**PROBLEM REQUIREMENTS**:
Leave the images aside and repeat the whole listing exactly.

Segment Open

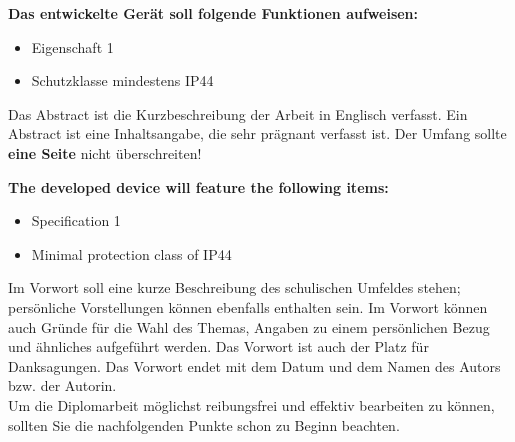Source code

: \textbf{Das entwickelte Gerät soll folgende Funktionen aufweisen:}
\begin{itemize}
	\item Eigenschaft 1
	\item Schutzklasse mindestens IP44
\end{itemize}
\newpage

%
%
\thispagestyle{ErsteSeite}
Das Abstract ist die Kurzbeschreibung der Arbeit  in Englisch verfasst. Ein Abstract ist eine Inhaltsangabe, die sehr prägnant verfasst ist. Der Umfang sollte \textbf{eine Seite} nicht überschreiten!
\vspace{3.0cm}

\textbf{The developed device will feature the following items:}
\begin{itemize}
	\item Specification 1 
	\item Minimal protection class of IP44
\end{itemize}
\newpage

%
%
\thispagestyle{ErsteSeite}
Im Vorwort soll eine kurze Beschreibung des schulischen Umfeldes stehen; per\-sön\-liche Vorstellungen können ebenfalls enthalten sein. Im Vorwort können auch Gründe für die Wahl des Themas, Angaben zu einem persönlichen Bezug und ähnliches aufgeführt werden. Das Vorwort ist auch der Platz für Danksagungen.
Das Vorwort endet mit dem Datum und dem Namen des Autors bzw. der Autorin.\\
Um die Diplomarbeit möglichst reibungsfrei und effektiv bearbeiten zu können, sollten Sie die nachfolgenden Punkte schon zu Beginn beachten.
\vspace{2.0cm}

Segment Closed

**TASK SOLUTION**:
Source code

: \textbf{Das entwickelte Gerät soll folgende Funktionen aufweisen:}
\begin{itemize}
	\item Eigenschaft 1
	\item Schutzklasse mindestens IP44
\end{itemize}
\newpage

%
%
\thispagestyle{ErsteSeite}
Das Abstract ist die Kurzbeschreibung der Arbeit  in Englisch verfasst. Ein Abstract ist eine Inhaltsangabe, die sehr prägnant verfasst ist. Der Umfang sollte \textbf{eine Seite} nicht überschreiten!
\vspace{3.0cm}

\textbf{The developed device will feature the following items:}
\begin{itemize}
	\item Specification 1 
	\item Minimal protection class of IP44
\end{itemize}
\newpage

%
%
\thispagestyle{ErsteSeite}
Im Vorwort soll eine kurze Beschreibung des schulischen Umfeldes stehen; per\-sön\-liche Vorstellungen können ebenfalls enthalten sein. Im Vorwort können auch Gründe für die Wahl des Themas, Angaben zu einem persönlichen Bezug und ähnliches aufgeführt werden. Das Vorwort ist auch der Platz für Danksagungen.
Das Vorwort endet mit dem Datum und dem Namen des Autors bzw. der Autorin.\\
Um die Diplomarbeit möglichst reibungsfrei und effektiv bearbeiten zu können, sollten Sie die nachfolgenden Punkte schon zu Beginn beachten.
\vspace{2.0cm}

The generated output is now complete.